The appellant was a public prosecutor at the Regional Court based at Tredgold Building, Bulawayo. On 13 November 2014, he summoned Nicholas Masuku (the complainant in a fraud case) to his office and informed him that his superior from Gokwe wanted money to facilitate the set down of the fraud case for trial. On 17 November 2014, after further inquiry, the appellant specified that US$300 was required. The complainant reported the matter to Superintendent Ncube and the police. A trap was arranged and the money handed over had its serial numbers marked. When the appellant received the money and placed it under his mobile phone on his desk, CID officers arrested him. He initially claimed the money was a refund for the purchase of a stand. He was convicted on 18 December 2014 by a magistrate at Western Commonage Magistrates' Court on a charge of contravening section 174(1) of the Criminal Law (Codification and Reform) Act Chapter 9:23 - criminal abuse of duty as a public officer.
The appeal against both conviction and sentence was dismissed. The conviction for criminal abuse of duty as a public officer under section 174(1) of the Criminal Law (Codification and Reform) Act was upheld, and the sentence of 24 months imprisonment (with 6 months suspended for 5 years on the usual conditions) was confirmed.
Evidence obtained through a police trap does not violate constitutional rights under sections 68(1) and 70(3) of the Constitution where: (1) the accused has already initiated criminal conduct before police involvement; (2) the police did not induce or entice the accused to commit a crime they would not otherwise have committed; and (3) the trap merely serves to prove that a crime already in progress has been committed. A "trap" in the strict legal sense requires the creation of an occasion for someone to commit an offence they would not otherwise commit. Where an accused (particularly a public officer) has already solicited a bribe before police become involved, the subsequent arrangement to catch them receiving the bribe does not constitute unlawful entrapment. For the offence of criminal abuse of duty as a public officer under section 174(1) of the Criminal Law (Codification and Reform) Act, the solicitation of a bribe itself constitutes the offence, regardless of whether the bribe is ultimately received.

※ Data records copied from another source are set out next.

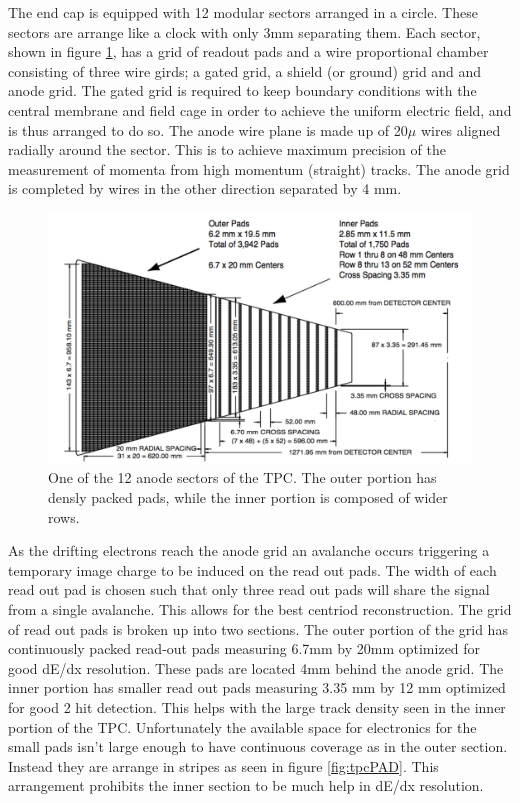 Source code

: \documentclass[abstract = on,listof=totoc, bibliography=totoc]{scrreprt}
\begin{document}
The end cap is equipped with 12 modular sectors arranged in a circle. These sectors are arrange like a clock with only 3mm separating them. Each sector, shown in figure \ref{fig:tpcPad}, has a grid of readout pads and a wire proportional chamber consisting of three wire girds; a gated grid, a shield (or ground) grid and and anode grid. The gated grid is required to keep boundary conditions with the central membrane and field cage in order to achieve the uniform electric field, and is thus arranged to do so. The anode wire plane is made up of 20$\mu$ wires aligned radially around the sector. This is to achieve maximum precision of the measurement of momenta from high momentum (straight) tracks. The anode grid is completed by wires in the other direction separated by 4 mm.

\begin{figure}
\begin{center}
\includegraphics[width = 1\textwidth]{tpcPAD}
\caption[Anode sector of STAR TPC]{One of the 12 anode sectors of the TPC. The outer portion has densly packed pads, while the inner portion is composed of wider rows.}
\label{fig:tpcPad}
\end{center}
\end{figure}


As the drifting electrons reach the anode grid an avalanche occurs triggering a temporary image charge to be induced on the read out pads. The width of each read out pad is chosen such that only three read out pads will share the signal from a single avalanche. This allows for the best centriod reconstruction. The grid of read out pads is broken up into two sections. The outer portion of the grid has continuously packed read-out pads measuring 6.7mm by 20mm optimized for good dE/dx resolution. These pads are located 4mm behind the anode grid. The inner portion has smaller read out pads measuring 3.35 mm by 12 mm optimized for good 2 hit detection. This helps with the large track density seen in the inner portion of the TPC. Unfortunately the available space for electronics for the small pads isn't large enough to have continuous coverage as in the outer section. Instead they are arrange in stripes as seen in figure \ref{fig:tpcPAD}. This arrangement prohibits the inner section to be much help in dE/dx resolution. \cite{TPC}
\end{document}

The court made several important observations: (1) There are three types of police traps - passive detection traps (like speed traps), traps for ongoing criminal activity (like catching illegal liquor sellers), and dangerous inducement traps (like bringing contraband to suspects and inviting purchase) - only the third category is problematic and open to abuse; (2) The detection of crime, particularly corrupt practices, must be achieved not by luring suspects into committing offences, but by setting up lawful traps that only serve to prove that a crime has indeed been committed; (3) Not all constitutional rights are absolute, but their restriction has to be proportionate to the means that it seeks to achieve; (4) Sentencing an officer of the court who engages in criminal conduct to anything other than imprisonment would be "wholly inappropriate" as such conduct "puts the entire justice system into disrepute"; (5) The shifting nature of the appellant's defences (from refund claim, to denial, to constitutional challenge) suggested the constitutional arguments were raised as an afterthought rather than genuine legal concerns.
This case is significant in Zimbabwean criminal law and evidence jurisprudence for several reasons: (1) It clarifies the constitutionality and admissibility of evidence obtained through police traps, distinguishing between unlawful entrapment (inducing someone to commit a crime they would not otherwise commit) and lawful traps (catching suspects in the act of crimes already initiated); (2) It demonstrates the application of constitutional protections under sections 68(1) and 70(3) of the Constitution in the context of criminal investigations, establishing that these provisions do not prohibit lawful police operations designed to detect crimes already in progress; (3) It affirms the seriousness with which courts view corruption by legal officers, particularly public prosecutors, and confirms that custodial sentences are appropriate for such offences given their impact on public confidence in the justice system; (4) It establishes that not all constitutional rights are absolute and that their restriction must be proportionate to legitimate aims such as crime detection.